NEW YORK (GenomeWeb) – Children with a common PAI-1 gene variant who experienced a severe viral respiratory infection at a young age have a much higher risk of developing asthma, a new study has found.
As Rajesh Kumar from Ann & Robert H. Lurie Children's Hospital of Chicago and his colleagues reported in PLOS One today, variants in PAI-1 on their own don't contribute to asthma risk, but do when combined with an early-life lower respiratory tract infection. Children with both the variant and viral exposure are 12 times as likely to develop asthma later on — that risk climbed even higher if the viral infection progressed to bronchiolitis.
"Our findings suggest that genetic influences on asthma might be more pronounced in the context of early life environmental exposures, especially viral respiratory infections," Kumar said in a statement.
He and his colleagues genotyped 1,736 children with physician-diagnosed asthma and 1,746 healthy controls from the Genes-environments and Admixture in Latino Americans (GALA-II) study. The children were all Latino, and between the ages of 8 and 21.
In particular, the researchers focused their genotyping on the promoter site SNP rs2227631 for the PAI-1 gene. The A allele at this site is a gain-of-function mutation linked to higher levels of PAI-1 in plasma. PAI-1 is involved in the airway response to viruses, and the researchers noted that an exaggerated response might be harmful.
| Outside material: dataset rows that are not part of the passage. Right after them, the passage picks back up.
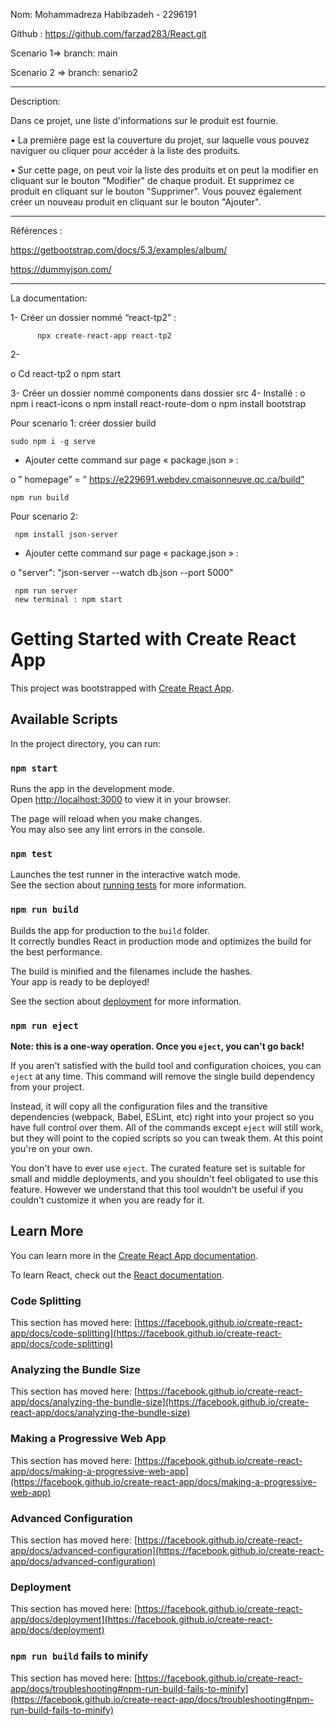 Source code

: 
Nom: Mohammadreza Habibzadeh - 2296191

Github : https://github.com/farzad283/React.git        

Scenario 1=> branch: main 

Scenario 2 => branch: senario2



----------------------------------------------------------------------------------------

Description:

Dans ce projet, une liste d'informations sur le produit est fournie.

• La première page est la couverture du projet, sur laquelle vous pouvez naviguer ou cliquer pour accéder à la liste des produits.

• Sur cette page, on peut voir la liste des produits et on peut la modifier en cliquant sur le bouton "Modifier" de chaque produit. Et supprimez ce produit en cliquant sur le bouton "Supprimer". Vous pouvez également créer un nouveau produit en cliquant sur le bouton "Ajouter".


-----------------------------------------------------------------------------------------

Références :

https://getbootstrap.com/docs/5.3/examples/album/

https://dummyjson.com/

-----------------------------------------------------------------------------------------

La documentation: 


1-	Créer un dossier nommé “react-tp2” :

          npx create-react-app react-tp2

2-	

o	Cd react-tp2
o	npm start

3-	Créer un dossier nommé components dans dossier src
4-	Installé :
o	npm i react-icons
o	npm install react-route-dom
o	npm install bootstrap


Pour  scenario 1:   créer dossier build

    sudo npm i -g serve

-	Ajouter cette command sur page « package.json » :

o	” homepage” = ” https://e229691.webdev.cmaisonneuve.qc.ca/build”

    npm run build


Pour  scenario 2:   

     npm install json-server

-	Ajouter cette command sur page « package.json » :

o	"server": "json-server --watch db.json --port 5000"

     npm run server
     new terminal : npm start















# Getting Started with Create React App

This project was bootstrapped with [Create React App](https://github.com/facebook/create-react-app).

## Available Scripts

In the project directory, you can run:

### `npm start`

Runs the app in the development mode.\
Open [http://localhost:3000](http://localhost:3000) to view it in your browser.

The page will reload when you make changes.\
You may also see any lint errors in the console.

### `npm test`

Launches the test runner in the interactive watch mode.\
See the section about [running tests](https://facebook.github.io/create-react-app/docs/running-tests) for more information.

### `npm run build`

Builds the app for production to the `build` folder.\
It correctly bundles React in production mode and optimizes the build for the best performance.

The build is minified and the filenames include the hashes.\
Your app is ready to be deployed!

See the section about [deployment](https://facebook.github.io/create-react-app/docs/deployment) for more information.

### `npm run eject`

**Note: this is a one-way operation. Once you `eject`, you can't go back!**

If you aren't satisfied with the build tool and configuration choices, you can `eject` at any time. This command will remove the single build dependency from your project.

Instead, it will copy all the configuration files and the transitive dependencies (webpack, Babel, ESLint, etc) right into your project so you have full control over them. All of the commands except `eject` will still work, but they will point to the copied scripts so you can tweak them. At this point you're on your own.

You don't have to ever use `eject`. The curated feature set is suitable for small and middle deployments, and you shouldn't feel obligated to use this feature. However we understand that this tool wouldn't be useful if you couldn't customize it when you are ready for it.

## Learn More

You can learn more in the [Create React App documentation](https://facebook.github.io/create-react-app/docs/getting-started).

To learn React, check out the [React documentation](https://reactjs.org/).

### Code Splitting

This section has moved here: [https://facebook.github.io/create-react-app/docs/code-splitting](https://facebook.github.io/create-react-app/docs/code-splitting)

### Analyzing the Bundle Size

This section has moved here: [https://facebook.github.io/create-react-app/docs/analyzing-the-bundle-size](https://facebook.github.io/create-react-app/docs/analyzing-the-bundle-size)

### Making a Progressive Web App

This section has moved here: [https://facebook.github.io/create-react-app/docs/making-a-progressive-web-app](https://facebook.github.io/create-react-app/docs/making-a-progressive-web-app)

### Advanced Configuration

This section has moved here: [https://facebook.github.io/create-react-app/docs/advanced-configuration](https://facebook.github.io/create-react-app/docs/advanced-configuration)

### Deployment

This section has moved here: [https://facebook.github.io/create-react-app/docs/deployment](https://facebook.github.io/create-react-app/docs/deployment)

### `npm run build` fails to minify

This section has moved here: [https://facebook.github.io/create-react-app/docs/troubleshooting#npm-run-build-fails-to-minify](https://facebook.github.io/create-react-app/docs/troubleshooting#npm-run-build-fails-to-minify)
At the same time, the investigators queried the children's families as to whether they had been diagnosed with bronchiolitis, respiratory syncytial virus (RSV), or a chest illness before the age of 2. They then gauged any independent or joint effects of early-life lower respiratory tract infection or bronchiolitis/RSV and rs2227631 genotype on asthma risk.
They found that while the rs2227631 SNP alone doesn't increase asthma risk, an early-life infection does. And when present together, the combination dramatically increased asthma risk. Children with the AG or AA genotype who'd had an early-life lower respiratory infection had a nearly 12-fold increased risk of developing asthma. That risk increased to 17-fold for children with the AG or AA genotype who had specifically had an early-life RSV infection or bronchiolitis.
Children with the AG/AA genotypes also had two-times higher risk of being hospitalized, and had reduced lung function. This suggested to the researchers that the SNP, when combined with viral exposure, might lead to increased PAI-1 production in the airway and affect lung development to lead to asthma.
The researchers largely replicated their findings in separate cohort of 666 African Americans with asthma from the Study of African Americans, Asthma, Genes & Environments II (SAGE II), though they were limited in part by that cohort's smaller size.
These findings, the researchers suggested, could help identify at-risk kids. "These results could lead to studies moving towards the personalized prevention of asthma," Kumar said. "Further research is needed to see if we can intervene with genetically susceptible children prior to or during a lower respiratory tract infection to reduce their chances of developing asthma."